Strange behavior of move with strings

2k Views Asked by At

I am testing some enhanced string related functions with which I am trying to use move as a way to copy strings around for faster, more efficient use without delving into pointers.

While testing a function for making a delimited string from a TStringList, I encountered a strange issue. The compiler referenced the bytes contained through the index when it was empty and when a string was added to it through move, index referenced the characters contained.

Here is a small downsized barebone code sample:-

unit UI;

interface

uses
  System.SysUtils, System.Types, System.UITypes, System.Rtti, System.Classes,
  System.Variants, FMX.Types, FMX.Controls, FMX.Forms, FMX.Dialogs, FMX.Layouts,
  FMX.Memo;

type
  TForm1 = class(TForm)
    Results: TMemo;
    procedure FormCreate(Sender: TObject);
  end;

var
  Form1: TForm1;

implementation

{$R *.fmx}

function  StringListToDelimitedString
          ( const AStringList: TStringList; const ADelimiter: String ): String;
var
  Str           : String;
  Temp1         : NativeInt;
  Temp2         : NativeInt;
  DelimiterSize : Byte;

begin

  Result        := ' ';
  Temp1         := 0;
  DelimiterSize := Length ( ADelimiter ) * 2;

  for Str in AStringList do
    Temp1 := Temp1 + Length ( Str );

  SetLength ( Result, Temp1 );
  Temp1     := 1;

  for Str in AStringList do
  begin

    Temp2 := Length ( Str ) * 2;

    // Here Index references bytes in Result
    Move  ( Str [1],        Result [Temp1], Temp2 );

    // From here the index seems to address characters instead of bytes in Result
    Temp1 := Temp1 + Temp2;
    Move  ( ADelimiter [1], Result [Temp1], DelimiterSize );    
    Temp1 := Temp1 + DelimiterSize;

  end;

end;

procedure TForm1.FormCreate(Sender: TObject);
var
  StrList : TStringList;
  Str     : String;

begin

  // Test 1 : StringListToDelimitedString

  StrList := TStringList.Create;
  Str     := '';

  StrList.Add ( 'Hello1' );
  StrList.Add ( 'Hello2' );
  StrList.Add ( 'Hello3' );
  StrList.Add ( 'Hello4' );

  Str := StringListToDelimitedString ( StrList, ';' );
  Results.Lines.Add ( Str ); 
  StrList.Free;

end;

end.

Please devise a solution and if possible, some explanation. Alternatives are welcome too.

2

There are 2 best solutions below

6
On BEST ANSWER

Let's look at the crucial bit of code:

// Here Index references bytes in Result
Move  ( Str [1],        Result [Temp1], Temp2 );

// From here the index seems to address characters instead of bytes in Result
Temp1 := Temp1 + Temp2;
Move  ( ADelimiter [1], Result [Temp1], DelimiterSize );    

Now, some explanations. When you index a string, you are always indexing characters. You are never indexing bytes. It looks to me as though you wish to index bytes. In which case using the string index operator makes life hard. So I suggest that you index bytes as follows.

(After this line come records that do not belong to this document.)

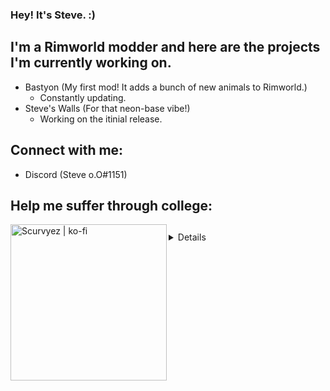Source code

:### Hey! It's Steve. :)

## I'm a Rimworld modder and here are the projects I'm currently working on.

- Bastyon (My first mod! It adds a bunch of new animals to Rimworld.)
     - Constantly updating.
- Steve's Walls (For that neon-base vibe!)
     - Working on the itinial release.
     
## Connect with me:

- Discord (Steve o.O#1151)

## Help me suffer through college:

[<img align="left" alt="Scurvyez | ko-fi" width="250px" src="https://i.imgur.com/2p03pkM.png" />][ko-fi]

##

<details>
     <img align="left" alt="Scurvyez's GitHub Stats" src="https://github-readme-stats.vercel.app/api?username=Scurvyez&show_icons=true&hide_border=true" />
</details>

[ko-fi]: https://ko-fi.com/stevez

First of all initialise Temp1 to 0 rather than 1 since we will be using zero-based indexing.

When you need to index Result using a zero-based byte index, do so like this:

PByte(Result)[Temp1]

So your code becomes:

Temp1 := 0;
for Str in AStringList do
begin
  Temp2 := Length(Str)*2;
  Move(Str[1], PByte(Result)[Temp1], Temp2);
  Temp1 := Temp1 + Temp2;
  Move(ADelimiter[1], PByte(Result)[Temp1], DelimiterSize);    
  Temp1 := Temp1 + DelimiterSize;
end;

In fact I think I'd write it like this, avoiding all string indexing:

Temp1 := 0;
for Str in AStringList do
begin
  Temp2 := Length(Str)*2;
  Move(Pointer(Str)^, PByte(Result)[Temp1], Temp2);
  Temp1 := Temp1 + Temp2;
  Move(Pointer(ADelimiter)^, PByte(Result)[Temp1], DelimiterSize);    
  Temp1 := Temp1 + DelimiterSize;
end;

I'd suggest better names than Temp1 and Temp2. I also question the use of NativeInt here. I'd normally expect to see Integer. Not least because a Delphi string is indexed by signed 32 bit values. You cannot have a string with length greater than 2GB.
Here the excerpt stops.